**Data for analysis:**
□ □ □ □ □
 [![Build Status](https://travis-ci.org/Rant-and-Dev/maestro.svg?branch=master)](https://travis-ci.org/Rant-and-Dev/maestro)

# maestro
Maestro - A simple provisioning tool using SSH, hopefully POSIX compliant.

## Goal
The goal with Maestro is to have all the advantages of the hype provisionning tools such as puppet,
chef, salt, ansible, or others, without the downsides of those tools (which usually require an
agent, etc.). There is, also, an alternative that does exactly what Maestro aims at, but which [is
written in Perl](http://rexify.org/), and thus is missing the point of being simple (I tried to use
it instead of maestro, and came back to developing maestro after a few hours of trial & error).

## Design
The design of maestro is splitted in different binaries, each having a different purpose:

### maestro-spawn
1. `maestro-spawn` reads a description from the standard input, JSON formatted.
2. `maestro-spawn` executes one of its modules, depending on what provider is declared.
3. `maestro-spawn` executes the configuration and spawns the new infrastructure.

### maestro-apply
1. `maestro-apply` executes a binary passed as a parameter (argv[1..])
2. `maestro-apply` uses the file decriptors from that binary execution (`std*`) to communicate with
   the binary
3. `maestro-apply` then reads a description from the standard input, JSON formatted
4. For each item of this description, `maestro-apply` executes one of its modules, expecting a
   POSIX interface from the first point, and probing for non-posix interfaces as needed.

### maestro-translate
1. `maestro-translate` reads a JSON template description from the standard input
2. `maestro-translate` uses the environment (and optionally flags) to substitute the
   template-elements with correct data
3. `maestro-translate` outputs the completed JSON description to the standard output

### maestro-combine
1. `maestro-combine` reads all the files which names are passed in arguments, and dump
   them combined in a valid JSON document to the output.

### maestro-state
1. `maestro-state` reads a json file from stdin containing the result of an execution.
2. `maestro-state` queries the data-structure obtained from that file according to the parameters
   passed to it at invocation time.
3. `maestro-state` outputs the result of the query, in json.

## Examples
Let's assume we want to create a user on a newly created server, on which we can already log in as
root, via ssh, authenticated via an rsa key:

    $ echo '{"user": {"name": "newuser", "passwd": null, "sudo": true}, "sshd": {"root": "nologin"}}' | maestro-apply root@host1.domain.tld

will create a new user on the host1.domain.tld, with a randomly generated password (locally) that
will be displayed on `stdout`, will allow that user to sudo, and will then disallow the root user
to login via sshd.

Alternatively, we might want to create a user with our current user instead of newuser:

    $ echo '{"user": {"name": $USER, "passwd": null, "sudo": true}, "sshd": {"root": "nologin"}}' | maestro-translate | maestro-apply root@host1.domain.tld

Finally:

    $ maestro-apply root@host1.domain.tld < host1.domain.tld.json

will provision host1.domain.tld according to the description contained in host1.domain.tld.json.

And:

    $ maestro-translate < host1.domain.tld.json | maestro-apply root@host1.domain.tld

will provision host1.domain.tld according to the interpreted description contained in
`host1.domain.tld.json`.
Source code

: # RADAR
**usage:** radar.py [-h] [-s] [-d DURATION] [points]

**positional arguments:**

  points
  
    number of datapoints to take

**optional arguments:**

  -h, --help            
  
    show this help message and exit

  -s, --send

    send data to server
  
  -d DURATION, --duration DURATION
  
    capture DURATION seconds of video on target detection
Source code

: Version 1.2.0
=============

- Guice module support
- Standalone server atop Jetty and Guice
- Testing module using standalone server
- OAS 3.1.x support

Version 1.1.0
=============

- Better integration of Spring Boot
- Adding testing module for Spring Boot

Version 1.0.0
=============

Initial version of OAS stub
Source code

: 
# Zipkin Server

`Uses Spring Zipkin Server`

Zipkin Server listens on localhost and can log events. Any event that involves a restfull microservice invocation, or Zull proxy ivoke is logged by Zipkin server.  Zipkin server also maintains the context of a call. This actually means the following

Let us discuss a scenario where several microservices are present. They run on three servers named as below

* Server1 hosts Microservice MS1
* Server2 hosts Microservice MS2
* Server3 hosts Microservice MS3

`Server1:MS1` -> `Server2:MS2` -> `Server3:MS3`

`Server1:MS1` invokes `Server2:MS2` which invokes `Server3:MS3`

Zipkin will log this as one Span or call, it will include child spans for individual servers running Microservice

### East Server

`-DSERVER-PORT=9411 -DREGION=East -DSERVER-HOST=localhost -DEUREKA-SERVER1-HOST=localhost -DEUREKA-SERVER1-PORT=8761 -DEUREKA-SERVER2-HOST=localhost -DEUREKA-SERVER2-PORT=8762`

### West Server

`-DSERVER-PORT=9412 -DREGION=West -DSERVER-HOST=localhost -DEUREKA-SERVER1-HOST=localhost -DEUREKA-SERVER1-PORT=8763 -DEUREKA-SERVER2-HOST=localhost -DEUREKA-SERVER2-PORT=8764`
□ □ □ □ □
**What is needed:** The answer must be every line of the entries that includes the word "want".

**Finished task:**
Let's assume we want to create a user on a newly created server, on which we can already log in as
Alternatively, we might want to create a user with our current user instead of newuser:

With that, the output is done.